MSc Finance students in New York

Ethical Leadership

The first set of lectures built the foundation for the programme.  We had the privilege of being taught by Joanne B. Ciulla, a Professor and the Research Director of the Institute for Ethical Leadership within Rutgers Business School.  Prof. Ciulla was very engaging and detailed the philosophical theories which underlie ‘ethics’. We covered Kantian, Utilitarian and Virtue ethics. We also covered so-called moral dilemmas. 

An example which stumped the class was a case where we are in a self-driving car speeding towards a tunnel. We cannot change what the car does manually – it is controlled by an algorithm. A person on the side of the road, very suddenly, falls on the road into the path of the car. Basically, the algorithm has two options. The car can swerve which would result in our death (we would crash into the side of the tunnel entrance) but save the person.  Or, the car can slam on the breaks and crash into the person which may or not save them (or us). The conclusion was that ethics impacts us in ways that we don’t think about. Programmers at Tesla, Google and other autonomous car makers tackle these issues every day when designing their algorithms. 

I found the class stimulating and it forced us to engage with issues we would otherwise not have thought about. Finance is often about quantitative issues – we often forget to think about the outcomes beyond what the numbers say.    

A different angle on cryptocurrencies

Cryptocurrencies are a hot topic of conversation amongst not only finance students, but society at large.  Often, conversions focus on the price, trading and if the market is in a bubble or not. In a session on our second day, Professor Christopher Young took a different angle and lectured us on the ethics of initial coin offerings (ICOs).  With the wide array of scams that plague the cryptocurrency investment space, it was quite fitting.  Discussions centred around the difference between a stock and a ‘coin, token or currency’ issued by companies engaging in ICOs. We established that investors in IPOs are generally protected by a set of laws and practices which prohibit the issuing company from misusing the capital raised. Investors in ICOs do so based on a ‘white-paper’ – a single document outlining what the company ‘intends’ to do – not even what they will do.

I enjoyed the lecture – we couldn’t establish whether the ‘vision’ of cryptocurrency is being tarnished by regulations or increased bank interest. Initially, Bitcoin and other cryptocurrencies were designed to break away from mainstay financial intermediaries. With the onset of regulation and keen interest from banks, perhaps this vision is being tarnished. Perhaps the ‘decentralised’ aspect of cryptocurrency is in fact in the process of being centralised by the institutions that it sought to break away from. 

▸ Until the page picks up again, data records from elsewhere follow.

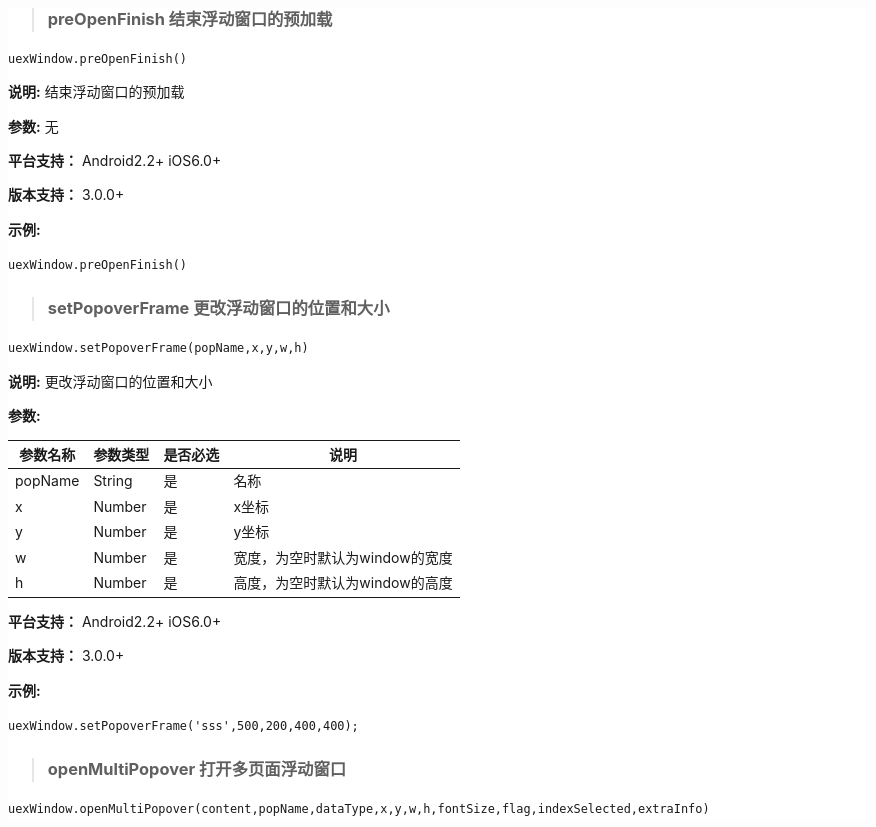 > ### preOpenFinish 结束浮动窗口的预加载
  
`uexWindow.preOpenFinish()`

**说明:**
结束浮动窗口的预加载

**参数:**
无
  
**平台支持：**
Android2.2+
iOS6.0+

**版本支持：**
3.0.0+

**示例:**

```
uexWindow.preOpenFinish()
```
  
> ### setPopoverFrame 更改浮动窗口的位置和大小
  
`uexWindow.setPopoverFrame(popName,x,y,w,h)`

**说明:**
更改浮动窗口的位置和大小

**参数:**

| 参数名称 | 参数类型  | 是否必选  |  说明 |
| -------- | --------- | --------- | ----- |
| popName | String | 是 | 名称 |
| x | Number | 是 | x坐标 |
| y | Number | 是 | y坐标 |
| w | Number | 是 | 宽度，为空时默认为window的宽度 |
| h | Number | 是 | 高度，为空时默认为window的高度 |

**平台支持：**
Android2.2+
iOS6.0+

**版本支持：**
3.0.0+

**示例:**
```
uexWindow.setPopoverFrame('sss',500,200,400,400);
```
  
> ### openMultiPopover 打开多页面浮动窗口
  
`uexWindow.openMultiPopover(content,popName,dataType,x,y,w,h,fontSize,flag,indexSelected,extraInfo)`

Visiting the New York Stock Exchange 

Touring Deutsche Bank

We were given a tour of the trading floor in Deutsche Bank’s Wall Street office.  We were also given a talk by two traders who discussed ethical dilemmas they face daily on the trading floor. 

In the Q&A, cryptocurrency was a hot topic once again. The traders seemed to think that Bitcoin and other cryptos are a store of value and that in their opinion will reach institutional investors by the end of the year. The biggest stumbling block, in their opinion is the absence of an institutional ready way to trade and store digital currencies. This is a 180 degree turn from when Jamie Dimon (CEO of JP Morgan) called Bitcoin a fraud. Most large banks are in the process of setting up ‘crypto desks’ for institutional trading. 

Key takeaways from the trip

I was inspired to think about my daily decisions from an ethical standpoint. Often, we get so caught up in life that we tend to disregard how actions may affect other people. Also, the use of quantitative analysis does not guarantee that your actions will be ethical.